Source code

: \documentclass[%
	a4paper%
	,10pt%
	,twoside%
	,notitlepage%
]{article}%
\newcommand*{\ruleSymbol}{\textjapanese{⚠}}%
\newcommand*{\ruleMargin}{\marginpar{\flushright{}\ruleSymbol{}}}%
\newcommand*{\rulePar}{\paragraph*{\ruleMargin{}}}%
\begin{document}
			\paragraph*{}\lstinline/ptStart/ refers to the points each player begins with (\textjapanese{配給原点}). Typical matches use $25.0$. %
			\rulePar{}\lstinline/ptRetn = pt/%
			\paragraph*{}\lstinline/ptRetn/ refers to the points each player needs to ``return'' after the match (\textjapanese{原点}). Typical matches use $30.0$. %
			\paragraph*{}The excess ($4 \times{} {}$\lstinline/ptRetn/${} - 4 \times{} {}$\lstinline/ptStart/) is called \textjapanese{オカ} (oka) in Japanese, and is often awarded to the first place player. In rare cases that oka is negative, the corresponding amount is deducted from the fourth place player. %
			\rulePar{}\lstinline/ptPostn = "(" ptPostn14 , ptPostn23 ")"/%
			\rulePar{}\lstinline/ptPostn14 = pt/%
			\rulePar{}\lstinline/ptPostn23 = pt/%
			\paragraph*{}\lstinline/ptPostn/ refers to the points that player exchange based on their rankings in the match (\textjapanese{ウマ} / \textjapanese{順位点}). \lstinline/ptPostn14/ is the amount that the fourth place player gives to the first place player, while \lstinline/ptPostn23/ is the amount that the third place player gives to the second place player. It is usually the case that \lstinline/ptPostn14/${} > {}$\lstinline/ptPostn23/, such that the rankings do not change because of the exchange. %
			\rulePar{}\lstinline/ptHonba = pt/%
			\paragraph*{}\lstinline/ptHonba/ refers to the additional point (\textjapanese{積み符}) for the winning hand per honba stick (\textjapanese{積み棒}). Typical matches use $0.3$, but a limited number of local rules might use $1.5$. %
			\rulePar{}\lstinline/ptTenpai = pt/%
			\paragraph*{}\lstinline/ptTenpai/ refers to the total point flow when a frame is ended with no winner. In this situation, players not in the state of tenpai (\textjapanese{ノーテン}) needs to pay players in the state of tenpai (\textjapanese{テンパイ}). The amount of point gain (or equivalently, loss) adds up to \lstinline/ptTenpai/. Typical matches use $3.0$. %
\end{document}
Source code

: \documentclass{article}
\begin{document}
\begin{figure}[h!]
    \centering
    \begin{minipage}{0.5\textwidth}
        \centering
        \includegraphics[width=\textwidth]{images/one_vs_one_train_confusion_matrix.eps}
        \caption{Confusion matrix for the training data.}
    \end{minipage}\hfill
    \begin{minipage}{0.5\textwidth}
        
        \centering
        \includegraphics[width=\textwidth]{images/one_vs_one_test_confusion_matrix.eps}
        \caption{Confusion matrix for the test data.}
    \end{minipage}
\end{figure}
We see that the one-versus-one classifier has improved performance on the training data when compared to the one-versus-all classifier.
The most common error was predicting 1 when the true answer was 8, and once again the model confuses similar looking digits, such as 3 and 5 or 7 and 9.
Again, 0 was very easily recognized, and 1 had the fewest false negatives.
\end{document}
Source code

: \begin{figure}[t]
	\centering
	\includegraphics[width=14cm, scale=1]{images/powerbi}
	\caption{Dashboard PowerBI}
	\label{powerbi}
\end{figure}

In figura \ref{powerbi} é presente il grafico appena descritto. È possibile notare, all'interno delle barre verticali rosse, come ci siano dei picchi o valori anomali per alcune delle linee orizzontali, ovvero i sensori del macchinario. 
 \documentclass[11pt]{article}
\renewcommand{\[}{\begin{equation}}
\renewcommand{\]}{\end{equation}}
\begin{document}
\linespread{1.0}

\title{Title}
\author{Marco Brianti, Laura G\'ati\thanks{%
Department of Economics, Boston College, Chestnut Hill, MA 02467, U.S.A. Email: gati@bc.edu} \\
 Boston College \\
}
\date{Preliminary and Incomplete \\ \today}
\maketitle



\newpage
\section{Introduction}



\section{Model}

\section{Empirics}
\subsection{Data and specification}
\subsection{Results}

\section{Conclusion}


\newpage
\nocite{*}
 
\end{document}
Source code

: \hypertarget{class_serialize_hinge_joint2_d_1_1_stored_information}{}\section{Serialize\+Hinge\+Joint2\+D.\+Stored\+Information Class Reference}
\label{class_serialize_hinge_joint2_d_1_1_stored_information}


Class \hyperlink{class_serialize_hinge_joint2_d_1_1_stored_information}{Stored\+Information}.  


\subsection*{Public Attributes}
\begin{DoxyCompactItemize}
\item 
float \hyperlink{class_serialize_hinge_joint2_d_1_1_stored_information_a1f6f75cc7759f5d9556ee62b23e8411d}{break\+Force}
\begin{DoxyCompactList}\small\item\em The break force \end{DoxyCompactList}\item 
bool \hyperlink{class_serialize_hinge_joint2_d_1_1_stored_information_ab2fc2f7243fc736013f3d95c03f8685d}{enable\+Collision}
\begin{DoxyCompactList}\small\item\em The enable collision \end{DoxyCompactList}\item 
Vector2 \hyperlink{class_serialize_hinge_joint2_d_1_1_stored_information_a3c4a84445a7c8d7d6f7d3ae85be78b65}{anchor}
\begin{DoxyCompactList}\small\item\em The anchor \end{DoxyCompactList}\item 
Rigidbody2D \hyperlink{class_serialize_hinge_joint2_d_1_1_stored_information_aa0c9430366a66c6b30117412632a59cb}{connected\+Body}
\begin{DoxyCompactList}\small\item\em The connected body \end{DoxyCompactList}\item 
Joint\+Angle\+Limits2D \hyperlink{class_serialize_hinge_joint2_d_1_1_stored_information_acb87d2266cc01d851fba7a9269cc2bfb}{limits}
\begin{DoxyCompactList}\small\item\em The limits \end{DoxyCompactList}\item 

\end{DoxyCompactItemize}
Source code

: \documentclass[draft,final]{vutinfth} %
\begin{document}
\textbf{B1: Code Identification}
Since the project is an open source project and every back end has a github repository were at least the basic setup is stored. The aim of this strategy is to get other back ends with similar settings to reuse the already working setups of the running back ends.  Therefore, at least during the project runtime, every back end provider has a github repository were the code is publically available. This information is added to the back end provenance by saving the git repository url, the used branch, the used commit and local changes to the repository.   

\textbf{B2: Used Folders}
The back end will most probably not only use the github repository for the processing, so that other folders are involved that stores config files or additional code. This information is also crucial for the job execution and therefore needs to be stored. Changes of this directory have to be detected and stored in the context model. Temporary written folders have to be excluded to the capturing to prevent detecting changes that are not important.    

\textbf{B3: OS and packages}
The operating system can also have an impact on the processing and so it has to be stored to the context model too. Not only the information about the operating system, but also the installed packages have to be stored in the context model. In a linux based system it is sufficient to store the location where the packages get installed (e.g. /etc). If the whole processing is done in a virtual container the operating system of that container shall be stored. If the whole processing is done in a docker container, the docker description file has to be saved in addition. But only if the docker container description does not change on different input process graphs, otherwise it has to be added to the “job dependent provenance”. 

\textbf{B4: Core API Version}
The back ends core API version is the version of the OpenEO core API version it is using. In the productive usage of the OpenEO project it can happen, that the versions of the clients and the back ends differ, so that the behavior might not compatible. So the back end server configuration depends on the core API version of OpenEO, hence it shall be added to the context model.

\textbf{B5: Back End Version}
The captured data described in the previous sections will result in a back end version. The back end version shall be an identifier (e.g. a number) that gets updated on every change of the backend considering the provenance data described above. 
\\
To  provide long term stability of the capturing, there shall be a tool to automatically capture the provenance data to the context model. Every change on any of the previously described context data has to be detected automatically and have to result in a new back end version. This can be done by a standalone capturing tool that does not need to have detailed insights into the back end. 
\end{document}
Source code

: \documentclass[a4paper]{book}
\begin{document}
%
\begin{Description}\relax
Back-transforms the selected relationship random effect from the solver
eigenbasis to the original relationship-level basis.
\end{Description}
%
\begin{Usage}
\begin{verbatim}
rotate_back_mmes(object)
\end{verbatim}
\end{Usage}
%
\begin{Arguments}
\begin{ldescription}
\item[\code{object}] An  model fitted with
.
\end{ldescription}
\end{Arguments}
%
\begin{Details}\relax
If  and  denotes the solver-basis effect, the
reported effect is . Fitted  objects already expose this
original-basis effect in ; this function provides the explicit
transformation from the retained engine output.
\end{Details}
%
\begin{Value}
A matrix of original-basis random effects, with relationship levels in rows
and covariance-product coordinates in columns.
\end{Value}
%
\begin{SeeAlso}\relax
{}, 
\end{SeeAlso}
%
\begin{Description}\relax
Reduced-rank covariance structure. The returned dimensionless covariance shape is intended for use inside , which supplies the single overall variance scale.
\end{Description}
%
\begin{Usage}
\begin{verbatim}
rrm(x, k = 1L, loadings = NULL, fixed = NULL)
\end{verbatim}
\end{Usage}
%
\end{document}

ACTIVITY ::
Identify the lines in the entries that hold "rulePar" and return each one.

RESULT FOR THIS TASK ::
\newcommand*{\rulePar}{\paragraph*{\ruleMargin{}}}%
			\rulePar{}\lstinline/ptRetn = pt/%
			\rulePar{}\lstinline/ptPostn = "(" ptPostn14 , ptPostn23 ")"/%
			\rulePar{}\lstinline/ptPostn14 = pt/%
			\rulePar{}\lstinline/ptPostn23 = pt/%
			\rulePar{}\lstinline/ptHonba = pt/%
			\rulePar{}\lstinline/ptTenpai = pt/%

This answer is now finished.